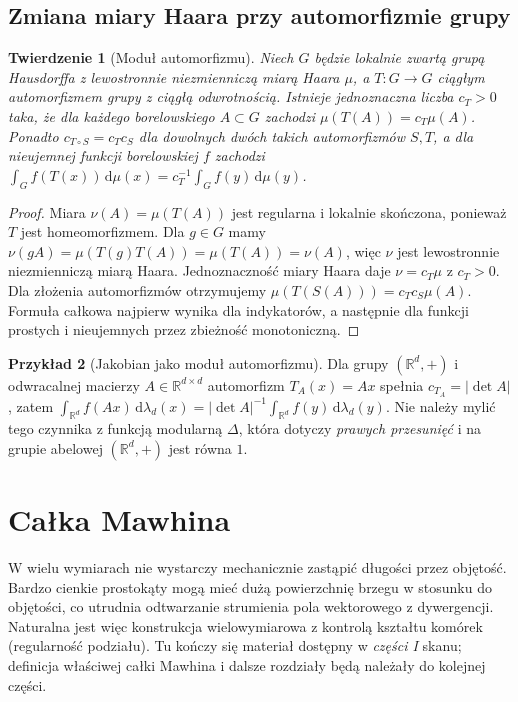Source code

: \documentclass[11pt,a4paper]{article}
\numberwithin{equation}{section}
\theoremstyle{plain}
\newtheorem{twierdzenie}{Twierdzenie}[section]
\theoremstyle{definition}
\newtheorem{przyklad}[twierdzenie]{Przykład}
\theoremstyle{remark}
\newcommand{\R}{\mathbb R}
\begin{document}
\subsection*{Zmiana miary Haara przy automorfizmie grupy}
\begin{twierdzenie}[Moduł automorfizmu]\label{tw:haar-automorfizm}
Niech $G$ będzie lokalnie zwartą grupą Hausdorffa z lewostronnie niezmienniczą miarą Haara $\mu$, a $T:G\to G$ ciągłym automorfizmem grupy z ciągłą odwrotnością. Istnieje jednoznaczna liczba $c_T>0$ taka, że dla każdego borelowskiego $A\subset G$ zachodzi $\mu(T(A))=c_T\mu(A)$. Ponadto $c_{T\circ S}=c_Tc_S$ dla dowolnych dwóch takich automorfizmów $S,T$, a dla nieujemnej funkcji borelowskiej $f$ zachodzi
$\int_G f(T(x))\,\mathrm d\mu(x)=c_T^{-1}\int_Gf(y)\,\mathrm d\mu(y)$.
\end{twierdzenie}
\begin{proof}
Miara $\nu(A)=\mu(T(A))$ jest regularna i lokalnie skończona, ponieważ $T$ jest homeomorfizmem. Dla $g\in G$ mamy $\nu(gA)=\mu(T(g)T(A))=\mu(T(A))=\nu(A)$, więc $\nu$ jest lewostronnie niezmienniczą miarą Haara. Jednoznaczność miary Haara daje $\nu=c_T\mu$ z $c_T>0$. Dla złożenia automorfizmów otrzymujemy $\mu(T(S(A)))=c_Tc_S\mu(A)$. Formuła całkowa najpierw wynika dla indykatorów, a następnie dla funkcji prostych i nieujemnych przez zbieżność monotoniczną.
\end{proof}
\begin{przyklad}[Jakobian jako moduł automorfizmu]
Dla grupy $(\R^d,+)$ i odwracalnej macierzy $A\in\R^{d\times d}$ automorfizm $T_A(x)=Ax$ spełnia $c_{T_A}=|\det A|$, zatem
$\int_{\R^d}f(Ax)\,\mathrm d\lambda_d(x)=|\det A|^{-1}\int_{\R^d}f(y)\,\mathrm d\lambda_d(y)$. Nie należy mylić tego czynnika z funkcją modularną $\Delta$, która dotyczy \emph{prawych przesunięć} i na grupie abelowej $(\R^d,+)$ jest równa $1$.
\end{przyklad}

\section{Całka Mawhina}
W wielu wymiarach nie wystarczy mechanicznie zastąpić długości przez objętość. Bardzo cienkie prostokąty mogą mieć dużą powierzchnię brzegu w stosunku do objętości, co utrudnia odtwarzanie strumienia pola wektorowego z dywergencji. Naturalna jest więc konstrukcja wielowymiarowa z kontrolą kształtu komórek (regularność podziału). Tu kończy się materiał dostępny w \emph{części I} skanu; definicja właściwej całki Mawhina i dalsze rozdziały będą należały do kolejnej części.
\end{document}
* * *
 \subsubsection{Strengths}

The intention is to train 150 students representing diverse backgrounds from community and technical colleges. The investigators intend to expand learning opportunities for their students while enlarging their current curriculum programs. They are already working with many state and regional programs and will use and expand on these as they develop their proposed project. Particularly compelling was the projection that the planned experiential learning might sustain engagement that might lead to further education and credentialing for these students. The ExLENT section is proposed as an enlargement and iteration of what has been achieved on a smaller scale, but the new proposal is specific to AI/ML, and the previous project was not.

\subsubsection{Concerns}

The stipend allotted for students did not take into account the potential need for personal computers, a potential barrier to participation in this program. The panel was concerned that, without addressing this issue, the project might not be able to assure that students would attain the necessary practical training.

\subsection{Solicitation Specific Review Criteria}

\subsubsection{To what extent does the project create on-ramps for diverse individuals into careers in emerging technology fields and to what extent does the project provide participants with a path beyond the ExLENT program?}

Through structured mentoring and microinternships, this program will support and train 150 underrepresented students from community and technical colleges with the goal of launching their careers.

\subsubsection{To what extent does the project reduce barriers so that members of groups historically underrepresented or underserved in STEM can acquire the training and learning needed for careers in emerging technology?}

» Task details
Search the records for lines holding the word "theoremstyle", then copy each line you find.

» Response to this exercise
\theoremstyle{plain}
\theoremstyle{definition}
\theoremstyle{remark}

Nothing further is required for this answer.